JACKSONVILLE, Fla. -- Section 7, Site 584 is where you will find Robin Yerdon's final resting place at Jacksonville's National Cemetery.
He's one of six Terry Parker High graduates who joined the Marines in 1977. Of the six, three are dead, two have serious health issues following their service at Camp Lejeune. Only one is healthy.
Kyle Yerdon said dad never talked much about Camp Lejeune.
"I'm just really devastated that it all happened, really. I don't understand how our government could ever think about covering that up," Kyle Yerdon said.
PART 1: First Coast vets speak out on impact of contaminated water at Camp Lejeune
Kyle and his brother no longer have a dad. Kyle said he is just learning details of the tainted ground water at Camp Lejeune that likely explains what happened.
A million gallons of aviation fuel that leaked with benzene, vinyl chloride and tetrcloroenthylene is causing health issues.

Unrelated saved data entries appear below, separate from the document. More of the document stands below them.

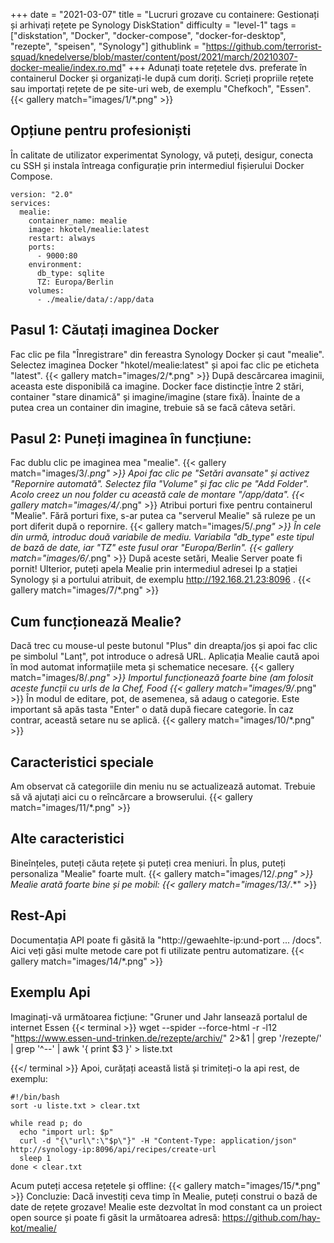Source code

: +++
date = "2021-03-07"
title = "Lucruri grozave cu containere: Gestionați și arhivați rețete pe Synology DiskStation"
difficulty = "level-1"
tags = ["diskstation", "Docker", "docker-compose", "docker-for-desktop", "rezepte", "speisen", "Synology"]
githublink = "https://github.com/terrorist-squad/knedelverse/blob/master/content/post/2021/march/20210307-docker-mealie/index.ro.md"
+++
Adunați toate rețetele dvs. preferate în containerul Docker și organizați-le după cum doriți. Scrieți propriile rețete sau importați rețete de pe site-uri web, de exemplu "Chefkoch", "Essen".
{{< gallery match="images/1/*.png" >}}

## Opțiune pentru profesioniști
În calitate de utilizator experimentat Synology, vă puteți, desigur, conecta cu SSH și instala întreaga configurație prin intermediul fișierului Docker Compose.
```
version: "2.0"
services:
  mealie:
    container_name: mealie
    image: hkotel/mealie:latest
    restart: always
    ports:
      - 9000:80
    environment:
      db_type: sqlite
      TZ: Europa/Berlin
    volumes:
      - ./mealie/data/:/app/data

```

## Pasul 1: Căutați imaginea Docker
Fac clic pe fila "Înregistrare" din fereastra Synology Docker și caut "mealie". Selectez imaginea Docker "hkotel/mealie:latest" și apoi fac clic pe eticheta "latest".
{{< gallery match="images/2/*.png" >}}
După descărcarea imaginii, aceasta este disponibilă ca imagine. Docker face distincție între 2 stări, container "stare dinamică" și imagine/imagine (stare fixă). Înainte de a putea crea un container din imagine, trebuie să se facă câteva setări.
## Pasul 2: Puneți imaginea în funcțiune:
Fac dublu clic pe imaginea mea "mealie".
{{< gallery match="images/3/*.png" >}}
Apoi fac clic pe "Setări avansate" și activez "Repornire automată". Selectez fila "Volume" și fac clic pe "Add Folder". Acolo creez un nou folder cu această cale de montare "/app/data".
{{< gallery match="images/4/*.png" >}}
Atribui porturi fixe pentru containerul "Mealie". Fără porturi fixe, s-ar putea ca "serverul Mealie" să ruleze pe un port diferit după o repornire.
{{< gallery match="images/5/*.png" >}}
În cele din urmă, introduc două variabile de mediu. Variabila "db_type" este tipul de bază de date, iar "TZ" este fusul orar "Europa/Berlin".
{{< gallery match="images/6/*.png" >}}
După aceste setări, Mealie Server poate fi pornit! Ulterior, puteți apela Mealie prin intermediul adresei Ip a stației Synology și a portului atribuit, de exemplu http://192.168.21.23:8096 .
{{< gallery match="images/7/*.png" >}}

## Cum funcționează Mealie?
Dacă trec cu mouse-ul peste butonul "Plus" din dreapta/jos și apoi fac clic pe simbolul "Lanț", pot introduce o adresă URL. Aplicația Mealie caută apoi în mod automat informațiile meta și schematice necesare.
{{< gallery match="images/8/*.png" >}}
Importul funcționează foarte bine (am folosit aceste funcții cu urls de la Chef, Food
{{< gallery match="images/9/*.png" >}}
În modul de editare, pot, de asemenea, să adaug o categorie. Este important să apăs tasta "Enter" o dată după fiecare categorie. În caz contrar, această setare nu se aplică.
{{< gallery match="images/10/*.png" >}}

## Caracteristici speciale
Am observat că categoriile din meniu nu se actualizează automat. Trebuie să vă ajutați aici cu o reîncărcare a browserului.
{{< gallery match="images/11/*.png" >}}

## Alte caracteristici
Bineînțeles, puteți căuta rețete și puteți crea meniuri. În plus, puteți personaliza "Mealie" foarte mult.
{{< gallery match="images/12/*.png" >}}
Mealie arată foarte bine și pe mobil:
{{< gallery match="images/13/*.*" >}}

## Rest-Api
Documentația API poate fi găsită la "http://gewaehlte-ip:und-port ... /docs". Aici veți găsi multe metode care pot fi utilizate pentru automatizare.
{{< gallery match="images/14/*.png" >}}

## Exemplu Api
Imaginați-vă următoarea ficțiune: "Gruner und Jahr lansează portalul de internet Essen
{{< terminal >}}
wget --spider --force-html -r -l12  "https://www.essen-und-trinken.de/rezepte/archiv/"  2>&1 | grep '/rezepte/' | grep '^--' | awk '{ print $3 }' > liste.txt

{{</ terminal >}}
Apoi, curățați această listă și trimiteți-o la api rest, de exemplu:
```
#!/bin/bash
sort -u liste.txt > clear.txt

while read p; do
  echo "import url: $p"
  curl -d "{\"url\":\"$p\"}" -H "Content-Type: application/json" http://synology-ip:8096/api/recipes/create-url
  sleep 1
done < clear.txt

```
Acum puteți accesa rețetele și offline:
{{< gallery match="images/15/*.png" >}}
Concluzie: Dacă investiți ceva timp în Mealie, puteți construi o bază de date de rețete grozave! Mealie este dezvoltat în mod constant ca un proiect open source și poate fi găsit la următoarea adresă: https://github.com/hay-kot/mealie/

Marines and their families who can prove they spent at least one month on base some time turning a 30-year span starting in 1957 are eligible for help.
Yerdon would have likely qualified, but he died before Congressional action
Sandra Lamb is a Jacksonville mom who has questions too. Her son, Edward, joined the Marines with his five Terry Parker buddies.
"He couldn't breathe, very short of breath. He would always say 'my chest hurts,' and then his neck started swelling up," she said.
That was right before Christmas five years ago. Mom cherishes a picture taken weeks before his death.
Her son died of cancer, his Parker classmate Robin Yerdon from a rare heart condition and Wayne Nordie died with a compromised immune system. This mom shakes her head.
"It is devastating, it's heart breaking. I almost wish I didn't know," Lamb said.
Bob Kahaly and Frank Oshman were part of the group as well. They are battling cancer and neurological problems, lingering health issues they say from time served at Camp Lejeune.
Dean Altizer is the only one of the six that is healthy. He never was stationed Camp Lejeune.
"Well it was kind of slow. First Bobby had something. It didn't really click, and then Edward got sick, I still didn't really pertain it to Camp Lejeune, then Frank, then just kept snowballing," Altizer said.
It snowballed into service of another kind, The Poisoned Patriots Fund of America. Kahaly runs the operation from his modest Ponte Vedra home. A telephone and computer connects this organization to people wanting help and answers.
This mom has fond memories of the six Terry Parker grads who sought adventure together joining the Marines. Sandra Lamb hopes that may be some day, someone in the government acknowledges her loss.
"That's not asking for much. Just a few words, if they're sincere," Lamb said.
The VA is handling all the health care claims with 15 conditions, including a handful of different kinds of cancer being covered.
Some families say the law comes too late to give their Marine a fighting chance.